Billionaire hedge fund manager David Tepper has agreed to buy the Carolina Panthers for a record $2.2 billion. (Mel Evans/Associated Press)

The NFL could soon welcome a new owner: David Tepper, a hedge fund founder, recently agreed to purchase the Carolina Panthers for more than $2.2 billion, which would be the highest price ever paid for an NFL team.

The Panthers said Wednesday that “a definitive agreement has been signed” to sell the team to Tepper, and The Washington Post’s Mark Maske reports the sale price to be “approximately $2.2 billion.”
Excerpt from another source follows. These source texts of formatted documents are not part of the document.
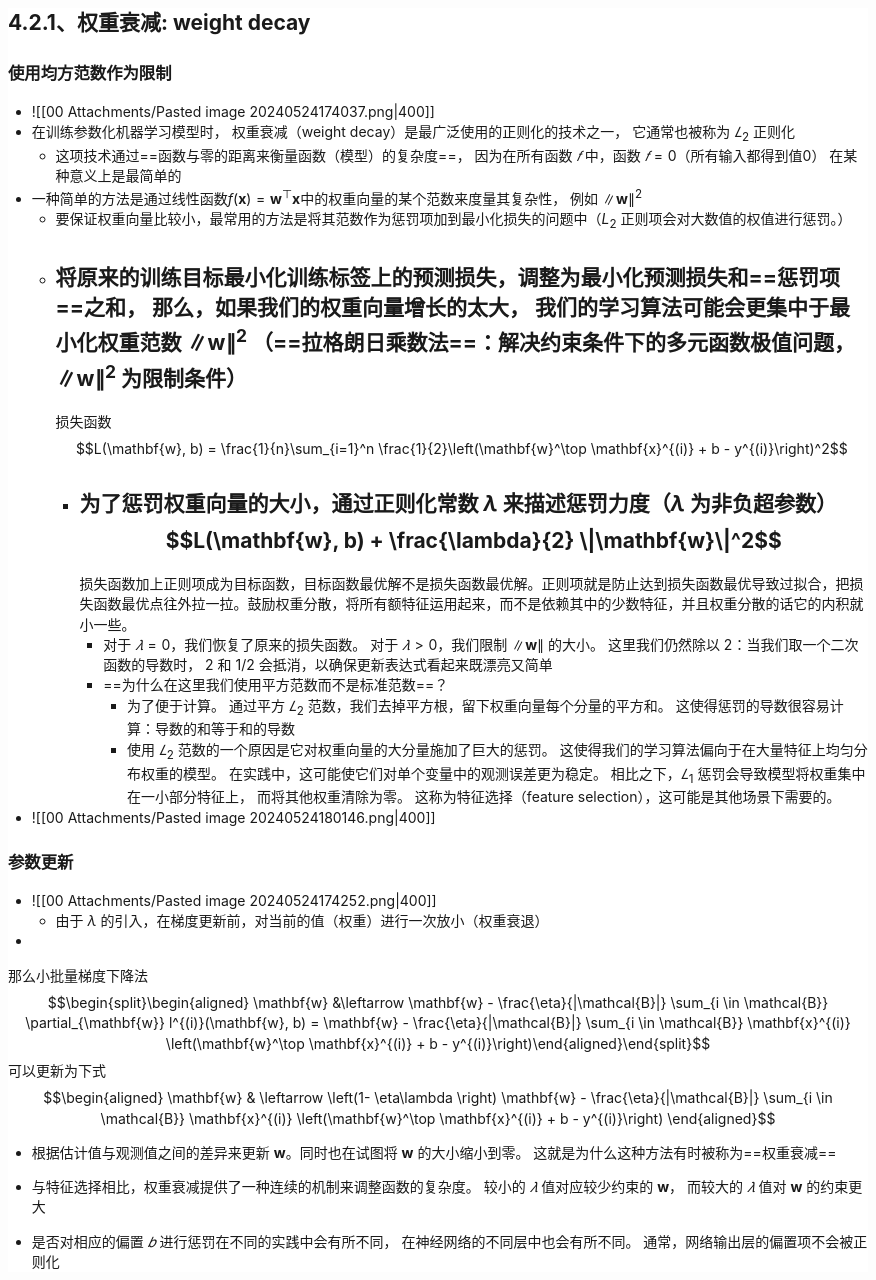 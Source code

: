 ## 4.2.1、权重衰减:  weight decay

### 使用均方范数作为限制

- ![[00 Attachments/Pasted image 20240524174037.png|400]]
- 在训练参数化机器学习模型时， 权重衰减（weight decay）是最广泛使用的正则化的技术之一， 它通常也被称为 $𝐿_2$ 正则化
    - 这项技术通过==函数与零的距离来衡量函数（模型）的复杂度==， 因为在所有函数 $𝑓$ 中，函数 $𝑓=0$（所有输入都得到值0）
      在某种意义上是最简单的
- 一种简单的方法是通过线性函数$f(\mathbf{x}) = \mathbf{w}^\top \mathbf{x}$中的权重向量的某个范数来度量其复杂性，
  例如 $\| \mathbf{w} \|^2$
    - 要保证权重向量比较小，最常用的方法是将其范数作为惩罚项加到最小化损失的问题中（$L_2$ 正则项会对大数值的权值进行惩罚。）
    - 将原来的训练目标最小化训练标签上的预测损失，调整为最小化预测损失和==惩罚项==之和， 那么，如果我们的权重向量增长的太大，
      我们的学习算法可能会更集中于最小化权重范数 $\| \mathbf{w} \|^2$
      （==拉格朗日乘数法==：解决约束条件下的多元函数极值问题，$\| \mathbf{w} \|^2$ 为限制条件）
        -
      损失函数 $$L(\mathbf{w}, b) = \frac{1}{n}\sum_{i=1}^n \frac{1}{2}\left(\mathbf{w}^\top \mathbf{x}^{(i)} + b - y^{(i)}\right)^2$$
        - 为了惩罚权重向量的大小，通过正则化常数 $\lambda$ 来描述惩罚力度（$\lambda$
          为非负超参数）$$L(\mathbf{w}, b) + \frac{\lambda}{2} \|\mathbf{w}\|^2$$
            -
          损失函数加上正则项成为目标函数，目标函数最优解不是损失函数最优解。正则项就是防止达到损失函数最优导致过拟合，把损失函数最优点往外拉一拉。鼓励权重分散，将所有额特征运用起来，而不是依赖其中的少数特征，并且权重分散的话它的内积就小一些。
            - 对于 $𝜆=0$，我们恢复了原来的损失函数。 对于 $𝜆>0$，我们限制 $\| \mathbf{w} \|$ 的大小。 这里我们仍然除以
              2：当我们取一个二次函数的导数时， 2 和 1/2 会抵消，以确保更新表达式看起来既漂亮又简单
            - ==为什么在这里我们使用平方范数而不是标准范数==？
                - 为了便于计算。 通过平方 $𝐿_2$ 范数，我们去掉平方根，留下权重向量每个分量的平方和。
                  这使得惩罚的导数很容易计算：导数的和等于和的导数
                - 使用 $𝐿_2$ 范数的一个原因是它对权重向量的大分量施加了巨大的惩罚。 这使得我们的学习算法偏向于在大量特征上均匀分布权重的模型。
                  在实践中，这可能使它们对单个变量中的观测误差更为稳定。 相比之下，$𝐿_1$ 惩罚会导致模型将权重集中在一小部分特征上，
                  而将其他权重清除为零。 这称为特征选择（feature selection），这可能是其他场景下需要的。
- ![[00 Attachments/Pasted image 20240524180146.png|400]]

### 参数更新

- ![[00 Attachments/Pasted image 20240524174252.png|400]]
    - 由于 $\lambda$ 的引入，在梯度更新前，对当前的值（权重）进行一次放小（权重衰退）
-

那么小批量梯度下降法$$\begin{split}\begin{aligned} \mathbf{w} &\leftarrow \mathbf{w} - \frac{\eta}{|\mathcal{B}|} \sum_{i \in \mathcal{B}} \partial_{\mathbf{w}} l^{(i)}(\mathbf{w}, b) = \mathbf{w} - \frac{\eta}{|\mathcal{B}|} \sum_{i \in \mathcal{B}} \mathbf{x}^{(i)} \left(\mathbf{w}^\top \mathbf{x}^{(i)} + b - y^{(i)}\right)\end{aligned}\end{split}$$
可以更新为下式$$\begin{aligned}
\mathbf{w} & \leftarrow \left(1- \eta\lambda \right) \mathbf{w} - \frac{\eta}{|\mathcal{B}|} \sum_{i \in \mathcal{B}} \mathbf{x}^{(i)} \left(\mathbf{w}^\top \mathbf{x}^{(i)} + b - y^{(i)}\right)
\end{aligned}$$
- 根据估计值与观测值之间的差异来更新 $\mathbf{w}$。同时也在试图将 $\mathbf{w}$ 的大小缩小到零。
这就是为什么这种方法有时被称为==权重衰减==

- 与特征选择相比，权重衰减提供了一种连续的机制来调整函数的复杂度。 较小的 $𝜆$ 值对应较少约束的 $\mathbf{w}$， 而较大的 $𝜆$
  值对 $\mathbf{w}$ 的约束更大
- 是否对相应的偏置 $𝑏$ 进行惩罚在不同的实践中会有所不同， 在神经网络的不同层中也会有所不同。 通常，网络输出层的偏置项不会被正则化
The transaction has yet to be approved by the league, but Maske reports that the owners are likely to sign off pending approval by the league’s financing committee.

“If he’s approved by the finance committee, then he will sail through,” a high-ranking official with one NFL team told The Post.

The Panthers said the sale is expected to close in July.

Owning an NFL team has taken on a political dimension, with President Trump targeting the league and protesting players with his ire. It is unknown how Tepper will conduct himself as an owner in a time of tension between the NFL and President Trump, but he has a history of speaking about Trump in unsparing terms. Here is a bit about Tepper’s background as he prepares to take over the ownership of the team.

Tepper built a hedge fund firm into a financial juggernaut 

Tepper is the founder of the hedge fund firm Appaloosa Management and is believed to be a billionaire many times over. He began his career as a credit and securities analyst at Equibank in Pittsburgh before getting an MBA at Carnegie Mellon, according to the Charlotte Observer, and later worked for Goldman Sachs.

Appaloosa Management found success during the financial crisis by betting that banks would make a turnaround, buying Bank of America and Citigroup shares in a move that ultimately earned the firm a reported $7 billion in profit in 2009.

Forbes estimates that as of May 2018 Tepper is worth $11 billion, calling him “arguably the greatest hedge fund manager of his generation. Tepper keeps a set of brass testicles in his office, according a 2010 profile in New York magazine. Tepper grew up near Pittsburgh in a Jewish household, the middle of three children and helped pay his way through college at the University of Pittsburgh by stacking books at a campus library, the Observer reported.

A minority stakeholder in the Pittsburgh Steelers, Tepper hasn’t been afraid to criticize Trump.

On the eve of the election in 2016, he delivered a scathing condemnation of Trump in an interview with CNBC, citing questions about Trump’s lack of a strong philanthropic background.

“During the financial crisis, during Sandy, not one dime. Not one dime!” Tepper said, saying he was active in philanthropic circles and organizations and did not believe Trump gave to any of them. “You can’t tell me this is a charitable generous person.”

He said he believed Trump was dishonest about his charitable giving.

“Listen, Trump masquerades as an angel of light but he is the father of lies,” he said.

He later said Trump “may be demented, narcissistic and a scumbag,” according to the New York Post, something he referenced recently.

How does Tepper fit in with other NFL owners?

Some of the most visible owners in the league have given handsomely to support Trump — eight donated $7.25 million to his inauguration, according to the Daily Beast, including New York Jets owner Woody Johnson, who Trump appointed as the U.S. ambassador to Britain, New England Patriots owner Robert Kraft and Dallas Cowboys owner Jerry Jones.

Many owners have walked a fine line between supporting players protesting during the national anthem and not further inflaming the President who regularly lashed out at the protest’s last season. Tepper appears to have Republican leanings — he gave money to the campaigns of Jeb Bush and John Kasich in the primaries — but voted in the general election for Hillary Clinton, according to The Street.